The selection of cores is crucial for SVM. After selecting a kernel, the original problem becomes:
Is there an optimal solution for this optimization problem? Remember that the kernel must meet the Mercer condition, that is, the matrix is in the upper half of all training sets. This indicates that this optimization is convex optimization, so this condition ensures that the maximum interval optimization problem has a unique solution, it's just a combination of heaven and earth. The final sum is the perfect combination of heaven and earth. Then the maximum interval hyperplane obtained after implicit ing from the input space to the feature space will come out :, and there is a geometric interval {(\ sum \ limits _ {I \ In support \ quad vector} \ Alph ^ * _ I)} ^ {1/2} "src =" http://chart.apis.google.com/chart? CHT = TX & chlorophyll = % 5 cgamma % 3d % 5 cfrac % 7B1% 7D % 7b % 7C % 7cw % 5E * % 7C % 7C % 7D % 3d % 0d % 0a % 7B (% 5 csum % 5climits _ % 7bi + % 5cin + support + % 5 cquad + vector % 7D % 5 calph % 5E * _ I) % 7D % 5E % 7B1% 2f2% 7D ">.

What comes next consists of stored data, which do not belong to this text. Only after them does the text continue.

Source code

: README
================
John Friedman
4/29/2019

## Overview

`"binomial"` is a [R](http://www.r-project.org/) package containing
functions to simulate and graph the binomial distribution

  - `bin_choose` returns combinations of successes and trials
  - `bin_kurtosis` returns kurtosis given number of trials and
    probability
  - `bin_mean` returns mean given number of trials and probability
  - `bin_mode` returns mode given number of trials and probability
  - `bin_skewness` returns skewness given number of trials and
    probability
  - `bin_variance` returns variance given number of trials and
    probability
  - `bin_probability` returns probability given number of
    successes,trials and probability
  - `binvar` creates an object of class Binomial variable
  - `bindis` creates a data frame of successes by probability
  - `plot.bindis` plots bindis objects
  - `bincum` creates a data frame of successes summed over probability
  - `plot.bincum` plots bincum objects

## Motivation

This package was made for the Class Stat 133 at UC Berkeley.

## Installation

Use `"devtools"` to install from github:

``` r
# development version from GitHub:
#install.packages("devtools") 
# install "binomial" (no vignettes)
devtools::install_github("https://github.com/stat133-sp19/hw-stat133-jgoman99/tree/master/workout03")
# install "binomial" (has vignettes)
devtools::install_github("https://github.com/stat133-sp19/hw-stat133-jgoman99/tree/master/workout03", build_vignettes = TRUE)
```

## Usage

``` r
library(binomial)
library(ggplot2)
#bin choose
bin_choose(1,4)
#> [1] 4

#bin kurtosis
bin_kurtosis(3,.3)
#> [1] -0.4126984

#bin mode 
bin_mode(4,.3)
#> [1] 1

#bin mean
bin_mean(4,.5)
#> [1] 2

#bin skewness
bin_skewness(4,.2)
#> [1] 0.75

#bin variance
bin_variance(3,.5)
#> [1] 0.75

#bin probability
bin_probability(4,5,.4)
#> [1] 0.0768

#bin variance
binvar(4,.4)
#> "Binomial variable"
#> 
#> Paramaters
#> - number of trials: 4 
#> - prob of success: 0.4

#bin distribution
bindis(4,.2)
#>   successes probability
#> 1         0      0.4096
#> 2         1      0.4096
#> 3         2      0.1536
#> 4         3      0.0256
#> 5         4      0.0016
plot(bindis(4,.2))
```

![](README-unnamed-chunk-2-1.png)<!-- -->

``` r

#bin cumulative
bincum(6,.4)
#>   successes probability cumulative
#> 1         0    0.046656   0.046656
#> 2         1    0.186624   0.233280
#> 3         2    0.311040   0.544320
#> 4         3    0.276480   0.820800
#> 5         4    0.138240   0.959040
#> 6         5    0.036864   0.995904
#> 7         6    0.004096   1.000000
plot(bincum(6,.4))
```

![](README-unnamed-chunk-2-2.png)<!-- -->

Common core functions are summarized as follows:
Linear kernel functions:
Polynomial kernel functions:
Gaussian Kernel function:
Core functions:
The following link collects several core functions:
Http://www.shamoxia.com/html/y2010/2292.html
The theory of the core method involves functional analysis, calculus, and so on. I recommend a book :《Kernel Methods for Pattern AnalysisBy John shawe-Taylor and Nello cristianini.